## [Exercise instructions]
Return every line below exactly as written.

——————————

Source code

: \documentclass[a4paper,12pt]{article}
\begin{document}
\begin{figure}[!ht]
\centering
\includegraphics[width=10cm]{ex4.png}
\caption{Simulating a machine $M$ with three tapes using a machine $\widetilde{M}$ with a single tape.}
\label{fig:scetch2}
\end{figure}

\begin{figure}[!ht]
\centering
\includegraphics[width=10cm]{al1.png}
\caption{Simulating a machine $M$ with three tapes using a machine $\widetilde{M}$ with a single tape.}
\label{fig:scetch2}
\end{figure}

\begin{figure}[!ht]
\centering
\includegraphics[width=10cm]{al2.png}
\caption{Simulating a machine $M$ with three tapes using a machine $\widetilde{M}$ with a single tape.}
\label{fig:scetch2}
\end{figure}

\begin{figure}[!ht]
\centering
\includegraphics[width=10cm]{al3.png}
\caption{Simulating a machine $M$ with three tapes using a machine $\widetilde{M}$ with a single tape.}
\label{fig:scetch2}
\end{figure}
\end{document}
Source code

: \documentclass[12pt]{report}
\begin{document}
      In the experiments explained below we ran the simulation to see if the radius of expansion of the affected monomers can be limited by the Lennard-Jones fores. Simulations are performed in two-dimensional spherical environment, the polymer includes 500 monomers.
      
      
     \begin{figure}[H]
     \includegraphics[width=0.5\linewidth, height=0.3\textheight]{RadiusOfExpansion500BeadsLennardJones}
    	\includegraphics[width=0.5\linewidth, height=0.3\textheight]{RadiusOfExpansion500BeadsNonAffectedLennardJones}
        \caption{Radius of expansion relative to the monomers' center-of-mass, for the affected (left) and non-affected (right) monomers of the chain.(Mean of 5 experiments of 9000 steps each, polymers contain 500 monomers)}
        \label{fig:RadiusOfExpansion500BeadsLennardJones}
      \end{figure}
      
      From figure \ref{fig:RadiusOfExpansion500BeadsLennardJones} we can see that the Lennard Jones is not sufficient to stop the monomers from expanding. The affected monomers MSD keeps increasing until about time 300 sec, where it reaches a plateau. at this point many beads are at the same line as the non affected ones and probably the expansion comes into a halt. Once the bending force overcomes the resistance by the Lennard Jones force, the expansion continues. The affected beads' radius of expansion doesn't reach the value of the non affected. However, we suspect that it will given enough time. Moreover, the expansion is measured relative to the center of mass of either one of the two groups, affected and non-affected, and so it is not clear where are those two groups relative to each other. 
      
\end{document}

——————————

## [Task output]
Source code

: \documentclass[a4paper,12pt]{article}
\begin{document}
\begin{figure}[!ht]
\centering
\includegraphics[width=10cm]{ex4.png}
\caption{Simulating a machine $M$ with three tapes using a machine $\widetilde{M}$ with a single tape.}
\label{fig:scetch2}
\end{figure}

\begin{figure}[!ht]
\centering
\includegraphics[width=10cm]{al1.png}
\caption{Simulating a machine $M$ with three tapes using a machine $\widetilde{M}$ with a single tape.}
\label{fig:scetch2}
\end{figure}

\begin{figure}[!ht]
\centering
\includegraphics[width=10cm]{al2.png}
\caption{Simulating a machine $M$ with three tapes using a machine $\widetilde{M}$ with a single tape.}
\label{fig:scetch2}
\end{figure}

\begin{figure}[!ht]
\centering
\includegraphics[width=10cm]{al3.png}
\caption{Simulating a machine $M$ with three tapes using a machine $\widetilde{M}$ with a single tape.}
\label{fig:scetch2}
\end{figure}
\end{document}
Source code

: \documentclass[12pt]{report}
\begin{document}
      In the experiments explained below we ran the simulation to see if the radius of expansion of the affected monomers can be limited by the Lennard-Jones fores. Simulations are performed in two-dimensional spherical environment, the polymer includes 500 monomers.
      
      
     \begin{figure}[H]
     \includegraphics[width=0.5\linewidth, height=0.3\textheight]{RadiusOfExpansion500BeadsLennardJones}
    	\includegraphics[width=0.5\linewidth, height=0.3\textheight]{RadiusOfExpansion500BeadsNonAffectedLennardJones}
        \caption{Radius of expansion relative to the monomers' center-of-mass, for the affected (left) and non-affected (right) monomers of the chain.(Mean of 5 experiments of 9000 steps each, polymers contain 500 monomers)}
        \label{fig:RadiusOfExpansion500BeadsLennardJones}
      \end{figure}
      
      From figure \ref{fig:RadiusOfExpansion500BeadsLennardJones} we can see that the Lennard Jones is not sufficient to stop the monomers from expanding. The affected monomers MSD keeps increasing until about time 300 sec, where it reaches a plateau. at this point many beads are at the same line as the non affected ones and probably the expansion comes into a halt. Once the bending force overcomes the resistance by the Lennard Jones force, the expansion continues. The affected beads' radius of expansion doesn't reach the value of the non affected. However, we suspect that it will given enough time. Moreover, the expansion is measured relative to the center of mass of either one of the two groups, affected and non-affected, and so it is not clear where are those two groups relative to each other. 
      
\end{document}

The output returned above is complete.